● **Task directions**
There is one span to output from the data below: the lines starting at the line with "197E 385A 02DC" and ending at the line with "il database vettoriale;". Output it exactly, ends included, nothing more.

(Records excerpted from a collection)
· · · · · · ·
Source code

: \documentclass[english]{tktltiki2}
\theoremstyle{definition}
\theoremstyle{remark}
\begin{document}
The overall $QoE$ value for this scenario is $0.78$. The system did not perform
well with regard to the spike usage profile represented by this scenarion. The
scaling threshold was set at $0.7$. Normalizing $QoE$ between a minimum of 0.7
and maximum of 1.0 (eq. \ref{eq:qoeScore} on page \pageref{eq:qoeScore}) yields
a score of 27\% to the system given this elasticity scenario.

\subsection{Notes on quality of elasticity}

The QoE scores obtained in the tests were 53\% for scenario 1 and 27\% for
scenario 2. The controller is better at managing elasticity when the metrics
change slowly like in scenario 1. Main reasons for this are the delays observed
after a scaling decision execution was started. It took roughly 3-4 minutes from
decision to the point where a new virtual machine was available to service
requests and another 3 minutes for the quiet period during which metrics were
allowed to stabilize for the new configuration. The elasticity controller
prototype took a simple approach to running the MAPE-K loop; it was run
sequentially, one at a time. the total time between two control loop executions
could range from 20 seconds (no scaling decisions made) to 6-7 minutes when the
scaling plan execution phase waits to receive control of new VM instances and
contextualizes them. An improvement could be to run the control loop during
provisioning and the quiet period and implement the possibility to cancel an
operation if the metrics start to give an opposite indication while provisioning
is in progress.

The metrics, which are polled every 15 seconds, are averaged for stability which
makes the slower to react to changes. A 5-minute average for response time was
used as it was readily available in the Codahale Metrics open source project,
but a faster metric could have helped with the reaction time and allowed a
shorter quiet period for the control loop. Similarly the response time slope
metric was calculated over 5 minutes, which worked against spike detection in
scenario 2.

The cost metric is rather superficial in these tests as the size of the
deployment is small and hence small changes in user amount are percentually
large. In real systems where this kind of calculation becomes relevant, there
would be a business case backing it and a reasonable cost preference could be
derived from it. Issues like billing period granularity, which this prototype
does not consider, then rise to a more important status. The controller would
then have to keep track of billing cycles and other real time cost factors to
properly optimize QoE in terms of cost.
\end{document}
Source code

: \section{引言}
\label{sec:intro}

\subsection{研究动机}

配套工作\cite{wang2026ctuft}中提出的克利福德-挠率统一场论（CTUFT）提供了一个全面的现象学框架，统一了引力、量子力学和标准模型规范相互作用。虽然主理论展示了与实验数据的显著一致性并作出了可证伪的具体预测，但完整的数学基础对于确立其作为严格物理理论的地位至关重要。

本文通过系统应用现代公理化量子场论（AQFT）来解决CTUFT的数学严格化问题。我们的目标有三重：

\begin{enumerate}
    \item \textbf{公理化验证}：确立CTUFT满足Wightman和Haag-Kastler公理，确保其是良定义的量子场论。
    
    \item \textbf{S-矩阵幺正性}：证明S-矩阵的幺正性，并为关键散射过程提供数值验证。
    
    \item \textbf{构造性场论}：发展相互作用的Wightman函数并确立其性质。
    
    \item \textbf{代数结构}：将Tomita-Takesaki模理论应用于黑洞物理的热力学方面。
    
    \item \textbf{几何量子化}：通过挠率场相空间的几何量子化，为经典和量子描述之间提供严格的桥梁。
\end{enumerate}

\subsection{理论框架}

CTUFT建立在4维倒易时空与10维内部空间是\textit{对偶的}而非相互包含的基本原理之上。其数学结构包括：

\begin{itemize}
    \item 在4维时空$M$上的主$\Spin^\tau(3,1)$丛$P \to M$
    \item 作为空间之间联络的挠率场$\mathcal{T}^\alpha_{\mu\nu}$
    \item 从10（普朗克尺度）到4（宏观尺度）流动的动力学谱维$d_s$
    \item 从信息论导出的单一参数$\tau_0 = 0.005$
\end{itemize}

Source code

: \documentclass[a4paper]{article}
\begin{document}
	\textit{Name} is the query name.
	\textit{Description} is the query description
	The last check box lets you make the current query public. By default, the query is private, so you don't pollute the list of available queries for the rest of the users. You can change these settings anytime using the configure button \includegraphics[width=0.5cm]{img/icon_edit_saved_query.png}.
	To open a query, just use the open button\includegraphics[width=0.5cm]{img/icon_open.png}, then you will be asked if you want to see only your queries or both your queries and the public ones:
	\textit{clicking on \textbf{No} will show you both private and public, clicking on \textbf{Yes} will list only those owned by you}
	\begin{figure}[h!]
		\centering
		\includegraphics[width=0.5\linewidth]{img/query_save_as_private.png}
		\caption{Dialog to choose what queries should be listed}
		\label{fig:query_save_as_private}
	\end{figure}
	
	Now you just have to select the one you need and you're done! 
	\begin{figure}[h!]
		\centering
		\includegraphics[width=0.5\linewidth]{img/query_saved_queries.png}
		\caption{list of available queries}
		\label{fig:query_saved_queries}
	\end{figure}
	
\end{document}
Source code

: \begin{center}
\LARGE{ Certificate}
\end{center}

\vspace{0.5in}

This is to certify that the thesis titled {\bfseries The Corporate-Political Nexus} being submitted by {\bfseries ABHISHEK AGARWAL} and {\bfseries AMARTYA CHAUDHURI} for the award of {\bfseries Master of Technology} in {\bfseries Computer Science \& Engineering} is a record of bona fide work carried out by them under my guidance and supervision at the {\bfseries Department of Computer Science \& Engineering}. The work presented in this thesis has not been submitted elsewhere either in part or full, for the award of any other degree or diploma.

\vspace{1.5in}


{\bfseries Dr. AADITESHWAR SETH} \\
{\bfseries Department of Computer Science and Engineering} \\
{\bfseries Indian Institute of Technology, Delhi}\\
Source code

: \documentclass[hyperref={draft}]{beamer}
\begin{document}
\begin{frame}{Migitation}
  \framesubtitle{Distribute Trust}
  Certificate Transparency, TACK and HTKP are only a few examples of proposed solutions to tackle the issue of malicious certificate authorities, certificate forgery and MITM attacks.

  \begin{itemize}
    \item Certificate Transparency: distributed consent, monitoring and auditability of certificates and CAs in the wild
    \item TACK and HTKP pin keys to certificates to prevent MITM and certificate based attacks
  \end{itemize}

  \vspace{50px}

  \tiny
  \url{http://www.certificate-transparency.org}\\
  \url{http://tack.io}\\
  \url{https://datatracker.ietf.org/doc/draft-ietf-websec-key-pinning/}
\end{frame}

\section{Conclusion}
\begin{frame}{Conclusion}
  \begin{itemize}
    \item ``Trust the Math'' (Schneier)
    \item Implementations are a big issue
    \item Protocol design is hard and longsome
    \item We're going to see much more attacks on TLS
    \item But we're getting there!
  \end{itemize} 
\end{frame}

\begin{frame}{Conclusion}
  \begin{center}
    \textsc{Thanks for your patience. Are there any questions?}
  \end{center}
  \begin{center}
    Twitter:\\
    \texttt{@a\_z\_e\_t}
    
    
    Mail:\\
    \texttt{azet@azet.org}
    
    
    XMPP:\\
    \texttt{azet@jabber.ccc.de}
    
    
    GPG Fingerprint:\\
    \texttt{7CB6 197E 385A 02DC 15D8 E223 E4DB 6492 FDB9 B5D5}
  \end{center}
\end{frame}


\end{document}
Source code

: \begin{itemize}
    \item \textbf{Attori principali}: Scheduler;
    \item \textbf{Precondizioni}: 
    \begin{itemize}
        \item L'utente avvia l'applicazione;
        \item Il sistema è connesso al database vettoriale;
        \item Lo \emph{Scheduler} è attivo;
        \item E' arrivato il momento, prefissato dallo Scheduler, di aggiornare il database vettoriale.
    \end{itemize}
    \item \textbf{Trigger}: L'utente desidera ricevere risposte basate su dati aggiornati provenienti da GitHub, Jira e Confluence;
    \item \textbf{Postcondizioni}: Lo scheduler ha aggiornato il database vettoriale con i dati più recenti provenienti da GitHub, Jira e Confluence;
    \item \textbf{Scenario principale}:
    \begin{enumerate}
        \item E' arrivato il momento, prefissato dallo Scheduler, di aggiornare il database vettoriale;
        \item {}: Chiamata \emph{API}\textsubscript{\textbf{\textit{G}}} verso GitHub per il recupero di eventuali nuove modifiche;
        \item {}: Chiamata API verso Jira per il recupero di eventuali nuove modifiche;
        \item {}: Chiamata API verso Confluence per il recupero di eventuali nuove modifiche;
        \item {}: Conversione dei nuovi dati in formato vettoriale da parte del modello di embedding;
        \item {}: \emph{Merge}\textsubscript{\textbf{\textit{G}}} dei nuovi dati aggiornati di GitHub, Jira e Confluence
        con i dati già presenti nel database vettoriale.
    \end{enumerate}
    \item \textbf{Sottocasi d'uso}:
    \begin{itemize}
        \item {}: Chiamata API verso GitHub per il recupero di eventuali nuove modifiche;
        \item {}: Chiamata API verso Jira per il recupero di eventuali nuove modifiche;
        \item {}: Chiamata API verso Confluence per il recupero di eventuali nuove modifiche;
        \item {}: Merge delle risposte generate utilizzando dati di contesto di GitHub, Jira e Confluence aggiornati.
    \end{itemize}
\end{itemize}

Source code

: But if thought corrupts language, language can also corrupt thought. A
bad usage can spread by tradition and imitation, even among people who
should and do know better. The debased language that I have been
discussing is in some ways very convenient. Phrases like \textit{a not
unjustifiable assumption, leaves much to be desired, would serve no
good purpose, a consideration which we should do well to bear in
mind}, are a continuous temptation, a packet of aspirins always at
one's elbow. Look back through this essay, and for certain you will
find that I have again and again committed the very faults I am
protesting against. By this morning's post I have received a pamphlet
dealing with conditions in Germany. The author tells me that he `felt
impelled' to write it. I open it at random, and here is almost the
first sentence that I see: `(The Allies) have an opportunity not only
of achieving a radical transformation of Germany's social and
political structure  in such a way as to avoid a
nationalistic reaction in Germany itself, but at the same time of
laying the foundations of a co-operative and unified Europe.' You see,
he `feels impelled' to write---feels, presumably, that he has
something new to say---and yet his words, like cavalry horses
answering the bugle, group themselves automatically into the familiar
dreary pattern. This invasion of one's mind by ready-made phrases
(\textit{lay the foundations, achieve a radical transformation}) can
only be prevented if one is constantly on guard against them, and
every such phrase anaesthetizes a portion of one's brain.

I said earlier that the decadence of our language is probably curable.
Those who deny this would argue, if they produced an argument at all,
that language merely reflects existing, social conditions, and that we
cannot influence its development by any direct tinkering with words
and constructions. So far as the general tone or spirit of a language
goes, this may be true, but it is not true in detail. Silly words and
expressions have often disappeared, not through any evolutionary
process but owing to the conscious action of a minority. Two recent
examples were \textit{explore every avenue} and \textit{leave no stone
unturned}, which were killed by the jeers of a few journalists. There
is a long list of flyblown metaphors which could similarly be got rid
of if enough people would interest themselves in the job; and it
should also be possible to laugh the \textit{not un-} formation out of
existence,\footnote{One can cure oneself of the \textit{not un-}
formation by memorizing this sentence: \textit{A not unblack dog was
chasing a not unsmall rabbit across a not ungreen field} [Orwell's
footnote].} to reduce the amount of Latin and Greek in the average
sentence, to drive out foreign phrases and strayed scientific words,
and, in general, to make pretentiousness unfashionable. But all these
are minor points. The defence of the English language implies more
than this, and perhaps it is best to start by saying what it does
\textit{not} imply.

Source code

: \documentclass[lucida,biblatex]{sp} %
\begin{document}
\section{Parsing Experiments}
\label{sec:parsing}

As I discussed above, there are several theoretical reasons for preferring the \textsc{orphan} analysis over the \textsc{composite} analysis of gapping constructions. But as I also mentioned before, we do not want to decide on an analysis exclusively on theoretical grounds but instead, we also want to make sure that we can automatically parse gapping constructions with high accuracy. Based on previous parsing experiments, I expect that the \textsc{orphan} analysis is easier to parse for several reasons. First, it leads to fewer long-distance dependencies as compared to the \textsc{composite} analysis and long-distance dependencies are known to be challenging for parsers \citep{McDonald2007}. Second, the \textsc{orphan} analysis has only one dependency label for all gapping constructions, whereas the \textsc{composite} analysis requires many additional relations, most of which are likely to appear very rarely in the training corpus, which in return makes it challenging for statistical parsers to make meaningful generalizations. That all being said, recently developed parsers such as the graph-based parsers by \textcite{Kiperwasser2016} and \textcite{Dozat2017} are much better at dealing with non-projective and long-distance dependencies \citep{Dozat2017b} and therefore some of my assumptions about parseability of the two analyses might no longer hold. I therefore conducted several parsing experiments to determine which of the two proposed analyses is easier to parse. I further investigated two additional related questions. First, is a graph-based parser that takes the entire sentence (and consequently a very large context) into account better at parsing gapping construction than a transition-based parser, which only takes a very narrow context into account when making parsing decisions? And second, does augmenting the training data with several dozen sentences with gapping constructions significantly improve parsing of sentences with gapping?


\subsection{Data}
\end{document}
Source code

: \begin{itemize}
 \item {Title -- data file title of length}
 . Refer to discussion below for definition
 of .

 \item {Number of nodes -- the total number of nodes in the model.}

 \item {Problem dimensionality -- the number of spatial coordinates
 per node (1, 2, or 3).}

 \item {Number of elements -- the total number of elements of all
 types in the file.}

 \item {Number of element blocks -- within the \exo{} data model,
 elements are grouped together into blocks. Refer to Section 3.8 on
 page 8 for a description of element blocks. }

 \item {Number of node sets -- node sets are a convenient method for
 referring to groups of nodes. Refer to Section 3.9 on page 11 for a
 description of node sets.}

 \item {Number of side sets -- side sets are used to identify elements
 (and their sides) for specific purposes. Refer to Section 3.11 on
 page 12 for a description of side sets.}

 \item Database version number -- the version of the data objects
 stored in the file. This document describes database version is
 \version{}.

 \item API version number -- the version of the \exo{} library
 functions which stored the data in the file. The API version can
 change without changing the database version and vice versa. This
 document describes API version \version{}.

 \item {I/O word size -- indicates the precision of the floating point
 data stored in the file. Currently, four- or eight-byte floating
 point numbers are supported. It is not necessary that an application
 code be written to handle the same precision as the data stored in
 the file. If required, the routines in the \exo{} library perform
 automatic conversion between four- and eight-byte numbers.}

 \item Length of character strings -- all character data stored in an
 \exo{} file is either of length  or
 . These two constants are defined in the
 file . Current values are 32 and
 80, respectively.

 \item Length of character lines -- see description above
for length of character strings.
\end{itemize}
· · · · · · ·
● **Answer**
    \texttt{7CB6 197E 385A 02DC 15D8 E223 E4DB 6492 FDB9 B5D5}
  \end{center}
\end{frame}


\end{document}
Source code

: \begin{itemize}
    \item \textbf{Attori principali}: Scheduler;
    \item \textbf{Precondizioni}: 
    \begin{itemize}
        \item L'utente avvia l'applicazione;
        \item Il sistema è connesso al database vettoriale;
        \item Lo \emph{Scheduler} è attivo;
        \item E' arrivato il momento, prefissato dallo Scheduler, di aggiornare il database vettoriale.
    \end{itemize}
    \item \textbf{Trigger}: L'utente desidera ricevere risposte basate su dati aggiornati provenienti da GitHub, Jira e Confluence;
    \item \textbf{Postcondizioni}: Lo scheduler ha aggiornato il database vettoriale con i dati più recenti provenienti da GitHub, Jira e Confluence;
    \item \textbf{Scenario principale}:
    \begin{enumerate}
        \item E' arrivato il momento, prefissato dallo Scheduler, di aggiornare il database vettoriale;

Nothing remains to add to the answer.